Swedish popstar Ulrik Munther makes his acting debut in this cold minimalist psycho drama. John is released from prison and is taken him by his dad (Blomgren) along with his admiring younger brother Filip. Although the reason to his crime isn’t mentioned until about half way into the movie, you soon forget about the crime and wonder about the person.
Make no mistake, Munther, all cold and solemn is perfect as John, constantly teasing between held down by guilt or psychologically shut off from people. After spending a few years in the can, it’s understandable that he would be a bit withdrawn, even from his own family.
Blomgren adds to the weight as a father just trying to pick up from where they left off, still holding out hopes for his youngest Filip and maybe John can redeem or just move on.
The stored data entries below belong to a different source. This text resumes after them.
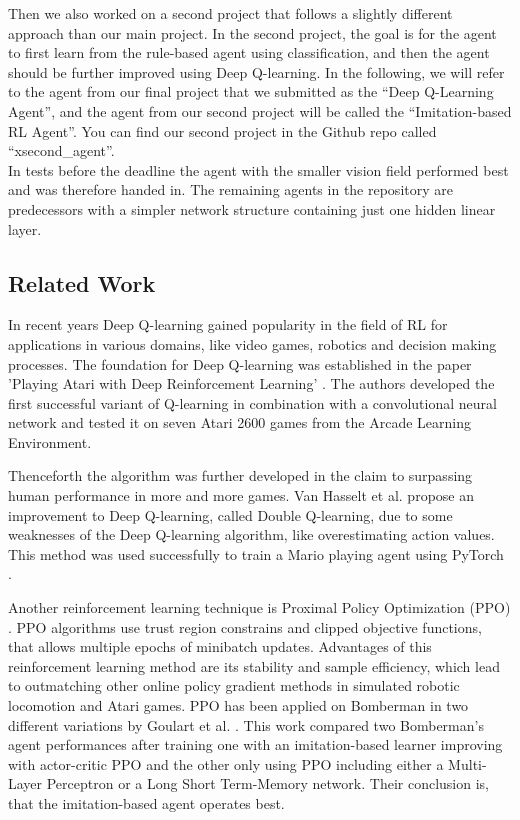 \noindent Then we also worked on a second project that follows a slightly different approach than our main project. In the second project, 
the goal is for the agent to first learn from the rule-based agent using classification, and then the agent should be further improved 
using Deep Q-learning. In the following, we will refer to the agent from our final project that we 
submitted as the ``Deep Q-Learning Agent'', and the agent from our second project will be called the ``Imitation-based RL Agent''.
You can find our second project in the Github repo called ``xsecond\_agent''.\\

\noindent In tests before the deadline the agent with the smaller vision field performed best and was therefore handed in.
The remaining agents in the repository are predecessors with a simpler network structure containing just one hidden linear layer.

\newpage
{}
\subsection{Related Work}

In recent years Deep Q-learning gained popularity in the field of RL for applications in various domains, like video games, robotics and decision making processes. The foundation for Deep Q-learning was established in the paper 'Playing Atari with Deep Reinforcement Learning' \cite{deepRL}. The authors developed the first successful variant of Q-learning in combination with a convolutional neural network and tested it on seven Atari 2600 games from the Arcade Learning Environment.

Thenceforth the algorithm was further developed in the claim to surpassing human performance in more and more games. Van Hasselt et al. \cite{doubleQ} propose an improvement to Deep Q-learning, called Double Q-learning, due to some weaknesses of the Deep Q-learning algorithm, like overestimating action values. This method was used successfully to train a Mario playing agent using PyTorch \cite{mario}.

Another reinforcement learning technique is Proximal Policy Optimization (PPO) \cite{ppo}. PPO algorithms use trust region constrains and clipped objective functions, that allows multiple epochs of minibatch updates. Advantages of this reinforcement learning method are its stability and sample efficiency, which lead to outmatching other online policy gradient methods in simulated robotic locomotion and Atari games. PPO has been applied on Bomberman in two different variations by Goulart et al. \cite{ppobomberman}. This work compared two Bomberman's agent performances after training one with an imitation-based learner improving with actor-critic PPO and the other only using PPO including either a Multi-Layer Perceptron or a Long Short Term-Memory network. Their conclusion is, that the imitation-based agent operates best.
Of course it’s easier said than done when the whole school and townspeople don’t want you there. John bravely re-applies to his former school and although accepted by the faculty, his classmates and local bullies aren’t making it easy.
Loa Ek is also the new motorcycle riding girl that becomes interested in John, both being outsiders in their own rights helps them form a bond and through her we find out the truth of his crimes which by then its not about what but why, a question which is never answered but some others are. Which leads us into the townspeople taking a mob like approach.
However, make no mistake, this is minimal at best. Shot by Lukasz Zal, the camera is usually placed behind a window, on the counter, in a door frame and left there for long periods of time while characters could argue and wonder out of frame as their voices become muffled through closed doors. Its great stuff, much preferable to handheld which is being used to death these days.
The Here After is a well made debut from director Magnus Von Horn. Munther is exceptional as the distant protagonist who must and eventually will confront his demons. Not an easy watch for all but an intriguing one at that.